EXERCISE DETAILS: Once you reach the line containing "##### Interval Section" in the entries below, write out that line and each one after it down to the line containing "##### Error Screen", exactly and with nothing added.

++++ EXTRACTED INFORMATION

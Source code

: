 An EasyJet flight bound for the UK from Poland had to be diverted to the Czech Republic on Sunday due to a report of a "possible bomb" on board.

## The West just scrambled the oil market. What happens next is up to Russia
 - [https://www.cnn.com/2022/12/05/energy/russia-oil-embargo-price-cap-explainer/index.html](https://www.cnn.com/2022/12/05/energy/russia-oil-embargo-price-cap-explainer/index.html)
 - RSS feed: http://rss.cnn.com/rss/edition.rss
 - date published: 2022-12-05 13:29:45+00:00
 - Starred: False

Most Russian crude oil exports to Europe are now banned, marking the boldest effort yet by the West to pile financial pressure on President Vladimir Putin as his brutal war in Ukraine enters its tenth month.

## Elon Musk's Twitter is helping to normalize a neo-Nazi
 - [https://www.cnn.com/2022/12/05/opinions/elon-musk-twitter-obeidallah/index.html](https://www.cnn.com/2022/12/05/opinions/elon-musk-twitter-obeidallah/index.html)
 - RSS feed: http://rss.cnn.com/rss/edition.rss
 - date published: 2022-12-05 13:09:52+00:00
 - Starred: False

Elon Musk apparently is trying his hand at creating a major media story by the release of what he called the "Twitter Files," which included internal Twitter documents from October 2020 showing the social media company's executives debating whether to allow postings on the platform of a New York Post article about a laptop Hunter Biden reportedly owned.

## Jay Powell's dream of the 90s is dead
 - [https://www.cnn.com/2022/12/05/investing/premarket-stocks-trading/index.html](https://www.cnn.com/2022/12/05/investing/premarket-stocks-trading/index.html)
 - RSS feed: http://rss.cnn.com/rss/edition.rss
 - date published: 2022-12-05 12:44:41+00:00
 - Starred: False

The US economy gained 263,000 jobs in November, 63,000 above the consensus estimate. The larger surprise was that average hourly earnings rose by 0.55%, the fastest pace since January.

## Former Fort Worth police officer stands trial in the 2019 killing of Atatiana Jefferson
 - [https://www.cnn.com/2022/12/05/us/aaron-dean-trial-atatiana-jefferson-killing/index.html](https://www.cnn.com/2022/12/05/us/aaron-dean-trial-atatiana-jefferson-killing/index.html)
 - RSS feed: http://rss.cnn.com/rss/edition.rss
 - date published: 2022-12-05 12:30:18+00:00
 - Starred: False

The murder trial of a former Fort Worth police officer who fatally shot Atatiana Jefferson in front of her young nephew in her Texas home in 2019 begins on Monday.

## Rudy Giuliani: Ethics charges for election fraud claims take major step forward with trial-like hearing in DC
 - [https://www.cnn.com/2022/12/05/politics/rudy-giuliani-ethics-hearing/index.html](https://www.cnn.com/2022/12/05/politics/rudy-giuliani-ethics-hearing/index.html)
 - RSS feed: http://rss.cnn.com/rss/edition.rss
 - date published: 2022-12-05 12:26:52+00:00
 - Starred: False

++++++++
++++ EXTRACTED INFORMATION

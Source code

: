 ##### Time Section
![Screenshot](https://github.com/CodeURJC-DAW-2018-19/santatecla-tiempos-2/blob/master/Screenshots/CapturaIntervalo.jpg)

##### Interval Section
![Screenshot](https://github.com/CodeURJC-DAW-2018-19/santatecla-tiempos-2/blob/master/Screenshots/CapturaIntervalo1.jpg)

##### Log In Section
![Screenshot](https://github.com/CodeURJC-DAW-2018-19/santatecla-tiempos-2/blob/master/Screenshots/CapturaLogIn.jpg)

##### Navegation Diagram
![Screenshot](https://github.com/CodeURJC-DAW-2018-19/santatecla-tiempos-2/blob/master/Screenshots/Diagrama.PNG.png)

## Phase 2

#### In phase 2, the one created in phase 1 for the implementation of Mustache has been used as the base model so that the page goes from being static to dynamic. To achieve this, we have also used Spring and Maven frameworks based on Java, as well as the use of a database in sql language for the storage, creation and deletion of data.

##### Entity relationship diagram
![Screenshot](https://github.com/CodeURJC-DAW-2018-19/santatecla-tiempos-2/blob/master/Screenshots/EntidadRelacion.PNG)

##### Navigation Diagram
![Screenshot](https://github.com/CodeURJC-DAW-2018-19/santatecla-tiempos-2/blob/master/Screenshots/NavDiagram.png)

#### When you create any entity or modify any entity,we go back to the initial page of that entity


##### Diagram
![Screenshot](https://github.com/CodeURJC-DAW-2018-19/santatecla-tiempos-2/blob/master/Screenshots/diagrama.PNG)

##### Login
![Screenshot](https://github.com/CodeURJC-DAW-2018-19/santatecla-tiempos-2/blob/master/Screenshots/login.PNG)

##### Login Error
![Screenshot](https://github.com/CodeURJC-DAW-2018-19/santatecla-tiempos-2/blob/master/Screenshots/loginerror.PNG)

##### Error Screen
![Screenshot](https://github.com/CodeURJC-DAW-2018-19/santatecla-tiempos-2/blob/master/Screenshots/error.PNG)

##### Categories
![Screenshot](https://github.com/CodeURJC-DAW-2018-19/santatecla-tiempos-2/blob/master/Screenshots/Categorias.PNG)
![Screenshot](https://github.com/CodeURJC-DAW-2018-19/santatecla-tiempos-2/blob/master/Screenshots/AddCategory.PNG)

++++++++

RESULT FOR THIS EXERCISE:
##### Interval Section
![Screenshot](https://github.com/CodeURJC-DAW-2018-19/santatecla-tiempos-2/blob/master/Screenshots/CapturaIntervalo1.jpg)

##### Log In Section
![Screenshot](https://github.com/CodeURJC-DAW-2018-19/santatecla-tiempos-2/blob/master/Screenshots/CapturaLogIn.jpg)

##### Navegation Diagram
![Screenshot](https://github.com/CodeURJC-DAW-2018-19/santatecla-tiempos-2/blob/master/Screenshots/Diagrama.PNG.png)

## Phase 2

#### In phase 2, the one created in phase 1 for the implementation of Mustache has been used as the base model so that the page goes from being static to dynamic. To achieve this, we have also used Spring and Maven frameworks based on Java, as well as the use of a database in sql language for the storage, creation and deletion of data.

##### Entity relationship diagram
![Screenshot](https://github.com/CodeURJC-DAW-2018-19/santatecla-tiempos-2/blob/master/Screenshots/EntidadRelacion.PNG)

##### Navigation Diagram
![Screenshot](https://github.com/CodeURJC-DAW-2018-19/santatecla-tiempos-2/blob/master/Screenshots/NavDiagram.png)

#### When you create any entity or modify any entity,we go back to the initial page of that entity


##### Diagram
![Screenshot](https://github.com/CodeURJC-DAW-2018-19/santatecla-tiempos-2/blob/master/Screenshots/diagrama.PNG)

##### Login
![Screenshot](https://github.com/CodeURJC-DAW-2018-19/santatecla-tiempos-2/blob/master/Screenshots/login.PNG)

##### Login Error
![Screenshot](https://github.com/CodeURJC-DAW-2018-19/santatecla-tiempos-2/blob/master/Screenshots/loginerror.PNG)

##### Error Screen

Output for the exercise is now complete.